**Required work**
Could you copy every line of the data that contains "right"?

[Data for this task]

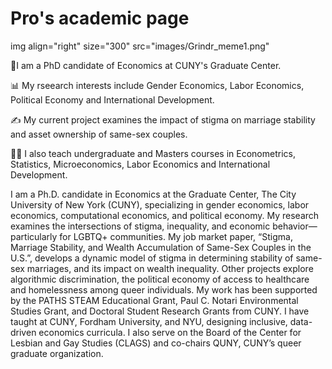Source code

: # Pro's academic page

<!-- ![Queer economist meme](/images/Grindr_meme1.png | width="300"){align-right} -->

img align="right" size="300" src="images/Grindr_meme1.png"

🙋I am a PhD candidate of Economics at CUNY's Graduate Center.

📊 My rseearch interests include Gender Economics, Labor Economics, Political Economy and International Development.

✍️ My current project examines the impact of stigma on marriage stability and asset ownership of same-sex couples.

👨‍🏫 I also teach undergraduate and Masters courses in Econometrics, Statistics, Microeconomics, Labor Economics and International Development.

I am a Ph.D. candidate in Economics at the Graduate Center, The City University of New York (CUNY), specializing in gender economics, labor economics, computational economics, and political economy. My research examines the intersections of stigma, inequality, and economic behavior—particularly for LGBTQ+ communities. My job market paper, “Stigma, Marriage Stability, and Wealth Accumulation of Same-Sex Couples in the U.S.”, develops a dynamic model of stigma in determining stability of same-sex marriages, and its impact on wealth inequality. Other projects explore algorithmic discrimination, the political economy of access to healthcare and homelessness among queer individuals. My work has been supported by the PATHS STEAM Educational Grant, Paul C. Notari Environmental Studies Grant, and Doctoral Student Research Grants from CUNY. I have taught at CUNY, Fordham University, and NYU, designing inclusive, data-driven economics curricula. I also serve on the Board of the Center for Lesbian and Gay Studies (CLAGS) and co-chairs QUNY, CUNY’s queer graduate organization.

[/Data for this task]

**Response to the exercise**
<!-- ![Queer economist meme](/images/Grindr_meme1.png | width="300"){align-right} -->
img align="right" size="300" src="images/Grindr_meme1.png"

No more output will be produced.